(Source texts of formatted documents)
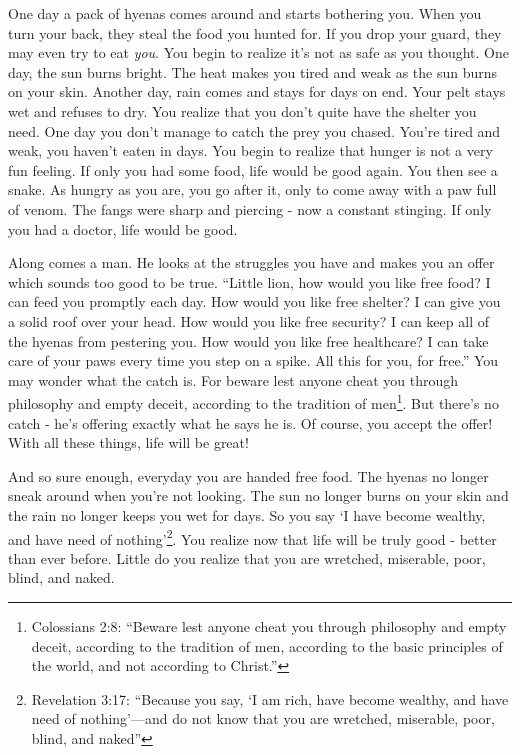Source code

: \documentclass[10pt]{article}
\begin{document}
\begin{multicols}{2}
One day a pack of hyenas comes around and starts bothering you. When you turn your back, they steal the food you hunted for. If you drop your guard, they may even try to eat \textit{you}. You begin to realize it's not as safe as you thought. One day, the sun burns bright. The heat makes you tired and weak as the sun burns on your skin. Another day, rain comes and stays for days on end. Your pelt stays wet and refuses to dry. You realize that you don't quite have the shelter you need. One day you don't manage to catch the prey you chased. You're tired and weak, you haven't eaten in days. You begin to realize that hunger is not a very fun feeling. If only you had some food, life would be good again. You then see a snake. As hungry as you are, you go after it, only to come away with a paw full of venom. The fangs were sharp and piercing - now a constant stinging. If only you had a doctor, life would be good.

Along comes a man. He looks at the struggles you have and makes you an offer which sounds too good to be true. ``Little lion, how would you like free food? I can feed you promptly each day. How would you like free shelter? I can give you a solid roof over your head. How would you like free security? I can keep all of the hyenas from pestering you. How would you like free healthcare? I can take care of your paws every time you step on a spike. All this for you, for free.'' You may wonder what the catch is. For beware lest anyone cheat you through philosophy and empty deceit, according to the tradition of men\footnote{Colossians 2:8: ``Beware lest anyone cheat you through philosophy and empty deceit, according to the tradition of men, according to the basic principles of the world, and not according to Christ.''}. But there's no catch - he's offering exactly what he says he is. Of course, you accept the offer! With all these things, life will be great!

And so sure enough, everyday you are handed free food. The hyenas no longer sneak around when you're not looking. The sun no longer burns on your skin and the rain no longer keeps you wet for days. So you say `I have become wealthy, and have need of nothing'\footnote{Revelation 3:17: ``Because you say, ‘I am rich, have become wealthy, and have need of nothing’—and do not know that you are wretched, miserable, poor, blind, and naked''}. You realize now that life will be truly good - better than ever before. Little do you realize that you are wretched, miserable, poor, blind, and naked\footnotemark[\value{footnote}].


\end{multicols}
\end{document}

---

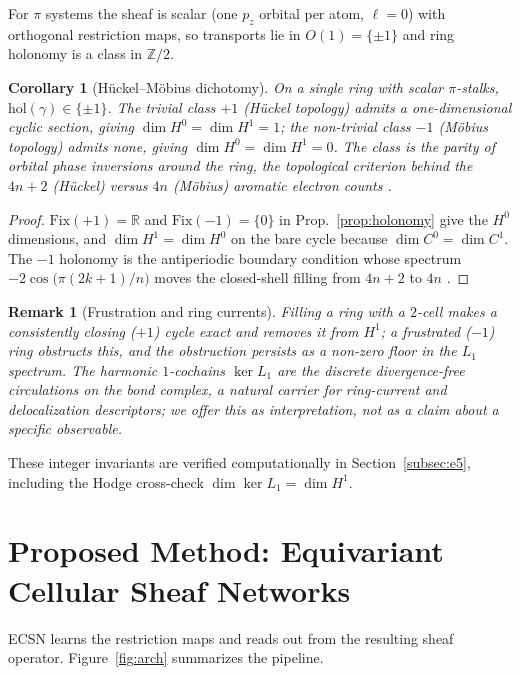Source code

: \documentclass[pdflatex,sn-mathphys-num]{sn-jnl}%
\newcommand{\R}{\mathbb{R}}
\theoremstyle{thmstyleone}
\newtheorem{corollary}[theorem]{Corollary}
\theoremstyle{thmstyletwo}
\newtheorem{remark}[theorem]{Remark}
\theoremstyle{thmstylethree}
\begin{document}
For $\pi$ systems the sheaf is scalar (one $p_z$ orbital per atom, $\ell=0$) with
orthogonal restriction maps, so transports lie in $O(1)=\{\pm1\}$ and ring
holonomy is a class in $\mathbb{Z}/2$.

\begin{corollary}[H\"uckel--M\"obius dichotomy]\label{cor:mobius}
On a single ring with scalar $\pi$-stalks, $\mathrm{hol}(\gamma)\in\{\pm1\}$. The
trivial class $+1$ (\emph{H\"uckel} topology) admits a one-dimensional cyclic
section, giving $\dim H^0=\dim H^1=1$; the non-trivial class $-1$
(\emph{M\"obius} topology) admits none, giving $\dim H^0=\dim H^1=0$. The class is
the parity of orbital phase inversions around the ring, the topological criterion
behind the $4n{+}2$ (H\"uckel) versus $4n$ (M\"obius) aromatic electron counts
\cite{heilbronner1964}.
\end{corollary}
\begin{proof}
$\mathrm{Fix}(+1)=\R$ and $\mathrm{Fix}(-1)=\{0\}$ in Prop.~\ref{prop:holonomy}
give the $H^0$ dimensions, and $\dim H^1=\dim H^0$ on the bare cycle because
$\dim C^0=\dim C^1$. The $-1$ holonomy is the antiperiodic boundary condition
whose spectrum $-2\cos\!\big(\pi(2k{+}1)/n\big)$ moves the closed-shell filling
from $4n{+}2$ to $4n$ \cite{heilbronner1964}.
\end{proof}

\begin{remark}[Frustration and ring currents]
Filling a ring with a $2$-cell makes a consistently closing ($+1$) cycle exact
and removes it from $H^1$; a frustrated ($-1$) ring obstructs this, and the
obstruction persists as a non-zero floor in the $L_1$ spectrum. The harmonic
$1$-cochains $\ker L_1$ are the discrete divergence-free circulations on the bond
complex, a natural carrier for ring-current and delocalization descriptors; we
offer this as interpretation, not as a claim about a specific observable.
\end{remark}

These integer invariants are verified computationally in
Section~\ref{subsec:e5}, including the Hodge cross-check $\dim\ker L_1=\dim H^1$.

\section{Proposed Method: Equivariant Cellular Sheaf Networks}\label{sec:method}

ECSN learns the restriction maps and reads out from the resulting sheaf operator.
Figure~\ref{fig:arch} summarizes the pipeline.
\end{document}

* * *

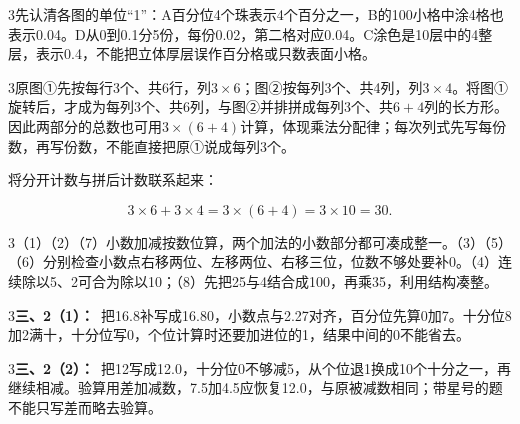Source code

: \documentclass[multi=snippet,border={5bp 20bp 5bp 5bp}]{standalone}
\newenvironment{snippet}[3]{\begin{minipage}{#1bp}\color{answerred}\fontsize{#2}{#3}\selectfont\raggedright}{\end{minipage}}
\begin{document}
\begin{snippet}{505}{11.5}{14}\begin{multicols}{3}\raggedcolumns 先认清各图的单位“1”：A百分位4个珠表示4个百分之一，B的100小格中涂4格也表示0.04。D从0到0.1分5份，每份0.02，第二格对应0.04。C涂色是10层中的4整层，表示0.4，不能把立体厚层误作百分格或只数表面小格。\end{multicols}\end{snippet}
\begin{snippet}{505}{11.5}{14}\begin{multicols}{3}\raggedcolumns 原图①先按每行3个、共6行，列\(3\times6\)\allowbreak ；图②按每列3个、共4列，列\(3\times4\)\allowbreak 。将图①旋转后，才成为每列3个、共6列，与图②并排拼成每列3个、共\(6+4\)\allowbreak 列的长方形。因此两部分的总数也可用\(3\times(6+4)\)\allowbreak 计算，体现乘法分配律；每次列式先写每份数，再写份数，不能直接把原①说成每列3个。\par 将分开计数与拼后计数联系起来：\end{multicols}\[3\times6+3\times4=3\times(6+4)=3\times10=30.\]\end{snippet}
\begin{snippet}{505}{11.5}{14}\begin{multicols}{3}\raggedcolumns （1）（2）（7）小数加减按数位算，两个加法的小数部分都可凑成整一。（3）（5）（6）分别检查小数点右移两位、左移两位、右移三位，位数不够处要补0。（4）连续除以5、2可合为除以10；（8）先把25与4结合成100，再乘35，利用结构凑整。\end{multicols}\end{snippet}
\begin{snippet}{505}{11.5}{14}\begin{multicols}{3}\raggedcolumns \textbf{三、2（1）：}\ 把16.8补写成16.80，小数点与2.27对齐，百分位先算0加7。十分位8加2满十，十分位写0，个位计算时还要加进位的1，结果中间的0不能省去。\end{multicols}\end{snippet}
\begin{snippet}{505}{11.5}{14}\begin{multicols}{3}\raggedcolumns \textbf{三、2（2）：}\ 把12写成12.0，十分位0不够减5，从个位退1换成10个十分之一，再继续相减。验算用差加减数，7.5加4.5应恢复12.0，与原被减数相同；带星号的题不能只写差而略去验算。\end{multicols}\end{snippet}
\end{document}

■ TASK REQUIREMENTS ■
Report the number of lines in the records above that contain "label", with no other text.

■ WORKED SOLUTION ■
2